What is expected: From the data below, retype exactly the lines starting with the one that contains "(inserting and adding)" and ending with the one that contains "TerminateDirectoryFeed | Denotes", both included.

Records supplied:
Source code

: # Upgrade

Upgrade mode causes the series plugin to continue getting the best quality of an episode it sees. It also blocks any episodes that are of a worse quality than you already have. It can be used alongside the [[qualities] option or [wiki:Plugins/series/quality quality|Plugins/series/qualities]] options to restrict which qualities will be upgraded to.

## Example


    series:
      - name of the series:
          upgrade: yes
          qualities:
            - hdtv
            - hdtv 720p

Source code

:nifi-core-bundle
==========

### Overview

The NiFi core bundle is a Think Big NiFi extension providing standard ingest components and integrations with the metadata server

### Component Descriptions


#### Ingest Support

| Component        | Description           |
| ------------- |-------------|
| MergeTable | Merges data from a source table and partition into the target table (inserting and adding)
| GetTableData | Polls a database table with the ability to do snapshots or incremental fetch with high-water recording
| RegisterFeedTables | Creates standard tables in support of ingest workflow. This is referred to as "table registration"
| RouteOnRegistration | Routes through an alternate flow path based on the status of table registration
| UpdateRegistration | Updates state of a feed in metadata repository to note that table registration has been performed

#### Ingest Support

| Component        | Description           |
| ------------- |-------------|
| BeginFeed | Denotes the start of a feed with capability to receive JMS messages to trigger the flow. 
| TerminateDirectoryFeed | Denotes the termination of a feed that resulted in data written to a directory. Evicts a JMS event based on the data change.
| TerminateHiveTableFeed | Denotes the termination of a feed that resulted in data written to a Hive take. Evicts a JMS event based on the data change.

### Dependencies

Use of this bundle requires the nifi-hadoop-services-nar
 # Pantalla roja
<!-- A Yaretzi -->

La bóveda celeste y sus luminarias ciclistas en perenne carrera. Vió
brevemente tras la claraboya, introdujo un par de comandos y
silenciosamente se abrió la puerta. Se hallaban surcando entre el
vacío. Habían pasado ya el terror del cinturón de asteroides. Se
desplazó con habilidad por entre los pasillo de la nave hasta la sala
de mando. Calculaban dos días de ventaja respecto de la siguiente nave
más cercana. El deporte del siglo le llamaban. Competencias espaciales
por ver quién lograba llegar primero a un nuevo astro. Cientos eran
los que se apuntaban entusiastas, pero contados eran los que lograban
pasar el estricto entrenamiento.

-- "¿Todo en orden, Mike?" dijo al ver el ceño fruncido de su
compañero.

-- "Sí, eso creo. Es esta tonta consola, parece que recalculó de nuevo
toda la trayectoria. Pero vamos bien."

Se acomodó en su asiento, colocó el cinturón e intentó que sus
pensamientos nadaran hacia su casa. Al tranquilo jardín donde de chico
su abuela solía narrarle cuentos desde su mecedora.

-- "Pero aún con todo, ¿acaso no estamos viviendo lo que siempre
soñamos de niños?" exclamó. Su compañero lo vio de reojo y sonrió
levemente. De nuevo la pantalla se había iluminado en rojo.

Answer area:
| MergeTable | Merges data from a source table and partition into the target table (inserting and adding)
| GetTableData | Polls a database table with the ability to do snapshots or incremental fetch with high-water recording
| RegisterFeedTables | Creates standard tables in support of ingest workflow. This is referred to as "table registration"
| RouteOnRegistration | Routes through an alternate flow path based on the status of table registration
| UpdateRegistration | Updates state of a feed in metadata repository to note that table registration has been performed

#### Ingest Support

| Component        | Description           |
| ------------- |-------------|
| BeginFeed | Denotes the start of a feed with capability to receive JMS messages to trigger the flow. 
| TerminateDirectoryFeed | Denotes the termination of a feed that resulted in data written to a directory. Evicts a JMS event based on the data change.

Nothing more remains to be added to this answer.